What does the future of your work look like?
This year one of my goals is to grow the LAT network, but even more to get the word out about what we do and what programs can do to advocate with the legislature. I would like to get out there and meet everyone face to face, so I’m going to be doing that this interim as we conduct regional trainings. We are working on training and recruitment resources for LATs as well. We want everyone to understand how important it is to be a voice at the legislature for children.
What do Legislative Advocacy Teams do?
LATs build relationships with the legislators in their districts and hometowns. When it’s time for session, LAT members help the CASA network communicate our policy concerns and priorities to legislators. Legislators are not interested in hearing from lobbyists particularly; they want to hear from their constituents. I think that with our giant volunteer network we are uniquely positioned to have a strong voice at the Capitol, and the LATs lead that effort.
Why are Legislative Advocacy Teams beneficial to local programs?
I think that they are a great way to build relationships in the community and raise awareness, not just at the legislature, but also at home. When you’re reaching out to your legislators and their staff, it motivates volunteers too because they’re getting a broader sense of what’s happening in child welfare in the state.
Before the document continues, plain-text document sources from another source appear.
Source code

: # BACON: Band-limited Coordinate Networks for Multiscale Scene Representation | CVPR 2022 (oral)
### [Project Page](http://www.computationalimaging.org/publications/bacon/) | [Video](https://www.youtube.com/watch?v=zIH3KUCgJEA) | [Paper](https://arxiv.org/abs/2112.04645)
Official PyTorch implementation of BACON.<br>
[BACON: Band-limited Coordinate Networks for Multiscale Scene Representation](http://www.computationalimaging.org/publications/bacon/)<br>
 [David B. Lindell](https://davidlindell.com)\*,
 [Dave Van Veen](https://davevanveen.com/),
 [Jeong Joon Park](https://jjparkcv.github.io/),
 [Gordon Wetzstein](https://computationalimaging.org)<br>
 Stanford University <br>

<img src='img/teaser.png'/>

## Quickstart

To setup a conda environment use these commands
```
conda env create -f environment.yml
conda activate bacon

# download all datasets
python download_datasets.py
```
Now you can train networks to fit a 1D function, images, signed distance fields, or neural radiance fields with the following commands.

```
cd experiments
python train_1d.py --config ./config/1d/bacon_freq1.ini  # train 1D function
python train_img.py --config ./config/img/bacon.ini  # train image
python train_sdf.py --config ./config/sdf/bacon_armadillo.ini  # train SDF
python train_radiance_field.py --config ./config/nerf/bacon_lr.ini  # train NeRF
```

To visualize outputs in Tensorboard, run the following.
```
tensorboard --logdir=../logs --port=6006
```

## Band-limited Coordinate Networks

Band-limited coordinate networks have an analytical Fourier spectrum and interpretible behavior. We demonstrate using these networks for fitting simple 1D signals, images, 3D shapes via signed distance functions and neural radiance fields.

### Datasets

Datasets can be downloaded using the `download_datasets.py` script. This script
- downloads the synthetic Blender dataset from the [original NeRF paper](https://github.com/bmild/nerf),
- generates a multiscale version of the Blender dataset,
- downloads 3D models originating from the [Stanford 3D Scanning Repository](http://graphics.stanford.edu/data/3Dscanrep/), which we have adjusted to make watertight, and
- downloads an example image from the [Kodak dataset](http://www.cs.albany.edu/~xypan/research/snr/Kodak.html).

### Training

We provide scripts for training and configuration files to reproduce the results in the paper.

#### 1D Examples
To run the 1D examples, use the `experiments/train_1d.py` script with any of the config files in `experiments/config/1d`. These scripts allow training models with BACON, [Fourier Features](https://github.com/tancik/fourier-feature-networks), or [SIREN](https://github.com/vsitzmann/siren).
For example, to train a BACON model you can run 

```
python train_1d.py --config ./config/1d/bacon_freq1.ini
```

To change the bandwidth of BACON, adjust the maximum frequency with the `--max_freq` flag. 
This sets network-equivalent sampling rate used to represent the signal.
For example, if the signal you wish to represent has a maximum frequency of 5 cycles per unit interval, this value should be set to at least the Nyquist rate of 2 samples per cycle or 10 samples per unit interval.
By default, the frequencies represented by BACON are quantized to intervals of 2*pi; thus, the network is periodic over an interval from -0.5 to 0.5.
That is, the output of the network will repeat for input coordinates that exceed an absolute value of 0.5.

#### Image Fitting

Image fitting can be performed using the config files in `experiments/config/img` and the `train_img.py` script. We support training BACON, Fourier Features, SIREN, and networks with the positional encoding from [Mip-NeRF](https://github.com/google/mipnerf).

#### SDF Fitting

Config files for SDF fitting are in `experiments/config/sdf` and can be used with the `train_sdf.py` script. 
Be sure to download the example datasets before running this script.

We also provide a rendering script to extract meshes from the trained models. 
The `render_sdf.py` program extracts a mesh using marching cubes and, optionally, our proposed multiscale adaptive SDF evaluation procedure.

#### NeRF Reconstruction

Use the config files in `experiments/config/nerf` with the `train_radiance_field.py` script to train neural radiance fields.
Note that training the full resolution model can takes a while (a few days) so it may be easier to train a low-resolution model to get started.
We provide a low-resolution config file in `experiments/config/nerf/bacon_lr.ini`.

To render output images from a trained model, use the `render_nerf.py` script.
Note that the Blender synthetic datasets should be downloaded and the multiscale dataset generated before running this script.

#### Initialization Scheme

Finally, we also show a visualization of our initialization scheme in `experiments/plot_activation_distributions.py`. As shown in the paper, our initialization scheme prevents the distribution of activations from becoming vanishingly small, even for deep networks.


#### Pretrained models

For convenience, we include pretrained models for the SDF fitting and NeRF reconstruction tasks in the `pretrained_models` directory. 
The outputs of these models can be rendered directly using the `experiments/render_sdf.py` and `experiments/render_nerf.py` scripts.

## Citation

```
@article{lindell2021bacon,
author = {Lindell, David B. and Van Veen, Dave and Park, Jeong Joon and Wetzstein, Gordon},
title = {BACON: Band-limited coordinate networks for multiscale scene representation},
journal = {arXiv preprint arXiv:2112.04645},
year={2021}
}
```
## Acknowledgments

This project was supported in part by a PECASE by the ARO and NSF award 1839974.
I think it’s really empowering to have a voice in the policy-making process and be aware of what is going on at the legislative level.
What does CASA mean to you?
Working with this advocacy organization is so exciting, because you have volunteers who are so giving of their time and are making a difference every day in children’s lives. It’s genuinely exciting to be on this side of the child welfare system and see all the amazing work that this group does. It’s heartening to see how much people are willing to give of themselves to help children and families.
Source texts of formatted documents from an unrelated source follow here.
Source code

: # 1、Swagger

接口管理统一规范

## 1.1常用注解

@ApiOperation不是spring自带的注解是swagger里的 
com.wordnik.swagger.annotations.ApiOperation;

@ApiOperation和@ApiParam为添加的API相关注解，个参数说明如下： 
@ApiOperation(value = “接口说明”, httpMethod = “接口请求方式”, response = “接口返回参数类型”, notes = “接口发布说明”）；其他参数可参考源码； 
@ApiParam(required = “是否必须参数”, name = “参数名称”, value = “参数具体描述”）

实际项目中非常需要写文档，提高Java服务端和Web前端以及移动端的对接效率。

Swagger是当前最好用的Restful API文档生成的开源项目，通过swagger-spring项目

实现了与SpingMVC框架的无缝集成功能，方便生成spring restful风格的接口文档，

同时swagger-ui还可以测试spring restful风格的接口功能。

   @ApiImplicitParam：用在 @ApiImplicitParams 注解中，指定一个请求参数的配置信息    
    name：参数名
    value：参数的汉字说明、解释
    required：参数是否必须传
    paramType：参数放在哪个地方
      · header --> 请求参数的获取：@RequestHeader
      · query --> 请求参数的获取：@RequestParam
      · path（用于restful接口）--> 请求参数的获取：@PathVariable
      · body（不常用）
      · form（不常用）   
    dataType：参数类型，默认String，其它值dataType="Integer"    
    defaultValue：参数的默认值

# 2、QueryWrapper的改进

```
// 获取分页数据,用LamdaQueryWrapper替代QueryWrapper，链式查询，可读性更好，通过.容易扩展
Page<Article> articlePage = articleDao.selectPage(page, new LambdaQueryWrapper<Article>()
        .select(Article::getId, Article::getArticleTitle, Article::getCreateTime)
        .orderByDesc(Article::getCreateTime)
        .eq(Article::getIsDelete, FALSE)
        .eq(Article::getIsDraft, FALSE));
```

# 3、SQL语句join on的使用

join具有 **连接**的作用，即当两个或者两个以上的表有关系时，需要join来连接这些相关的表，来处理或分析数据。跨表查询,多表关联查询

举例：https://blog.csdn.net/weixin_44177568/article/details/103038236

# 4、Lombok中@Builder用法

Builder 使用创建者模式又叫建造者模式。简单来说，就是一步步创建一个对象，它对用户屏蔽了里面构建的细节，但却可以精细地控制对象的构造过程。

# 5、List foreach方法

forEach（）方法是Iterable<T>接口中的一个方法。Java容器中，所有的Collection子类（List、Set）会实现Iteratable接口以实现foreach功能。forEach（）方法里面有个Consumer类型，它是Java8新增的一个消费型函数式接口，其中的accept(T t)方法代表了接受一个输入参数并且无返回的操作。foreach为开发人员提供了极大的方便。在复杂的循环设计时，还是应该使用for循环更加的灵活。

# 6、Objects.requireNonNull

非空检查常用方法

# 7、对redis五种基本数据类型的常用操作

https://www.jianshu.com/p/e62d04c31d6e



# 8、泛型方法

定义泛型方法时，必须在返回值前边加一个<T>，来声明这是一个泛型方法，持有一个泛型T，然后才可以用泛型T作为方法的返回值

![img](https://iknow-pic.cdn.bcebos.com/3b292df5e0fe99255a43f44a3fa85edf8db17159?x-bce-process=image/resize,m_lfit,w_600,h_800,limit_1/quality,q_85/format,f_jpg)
What would you say to programs you’re working on behalf of?
First, I want to say, “Hello!” I want people to know how eager I am to meet them and work with them and how excited I am to be a resource to them. I hope to get to know our local CASAs well, and I want people to feel free to reach out to me for help with legislative advocacy. I want our CASA programs and volunteers to understand how excited I am to be a partner in this work!